[Brief] Copy exactly the run of lines that begins at the line with "of attendance? Explain." and ends at the final line of the entries.

[Excerpted records — start]

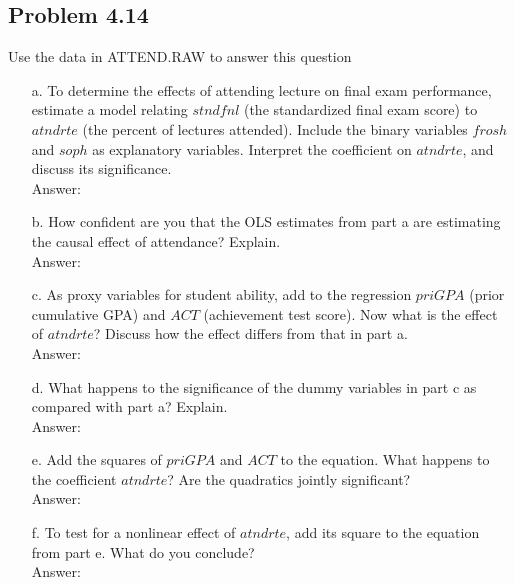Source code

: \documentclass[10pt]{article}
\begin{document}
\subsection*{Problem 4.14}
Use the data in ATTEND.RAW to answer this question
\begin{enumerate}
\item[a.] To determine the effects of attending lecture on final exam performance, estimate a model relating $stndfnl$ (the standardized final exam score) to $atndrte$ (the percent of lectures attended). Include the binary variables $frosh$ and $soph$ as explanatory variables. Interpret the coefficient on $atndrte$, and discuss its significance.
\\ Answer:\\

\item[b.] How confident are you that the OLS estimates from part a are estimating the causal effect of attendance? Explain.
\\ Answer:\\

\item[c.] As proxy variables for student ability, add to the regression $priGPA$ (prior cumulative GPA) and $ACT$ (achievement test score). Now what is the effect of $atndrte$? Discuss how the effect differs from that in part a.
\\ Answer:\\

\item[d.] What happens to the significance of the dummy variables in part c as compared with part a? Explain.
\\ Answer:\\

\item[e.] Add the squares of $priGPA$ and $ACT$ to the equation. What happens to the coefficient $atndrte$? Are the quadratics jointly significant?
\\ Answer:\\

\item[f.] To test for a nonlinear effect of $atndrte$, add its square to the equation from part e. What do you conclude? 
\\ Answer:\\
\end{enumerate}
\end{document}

[Excerpted records — finish]

[Solution for this task]
\item[b.] How confident are you that the OLS estimates from part a are estimating the causal effect of attendance? Explain.
\\ Answer:\\

\item[c.] As proxy variables for student ability, add to the regression $priGPA$ (prior cumulative GPA) and $ACT$ (achievement test score). Now what is the effect of $atndrte$? Discuss how the effect differs from that in part a.
\\ Answer:\\

\item[d.] What happens to the significance of the dummy variables in part c as compared with part a? Explain.
\\ Answer:\\

\item[e.] Add the squares of $priGPA$ and $ACT$ to the equation. What happens to the coefficient $atndrte$? Are the quadratics jointly significant?
\\ Answer:\\

\item[f.] To test for a nonlinear effect of $atndrte$, add its square to the equation from part e. What do you conclude? 
\\ Answer:\\
\end{enumerate}
\end{document}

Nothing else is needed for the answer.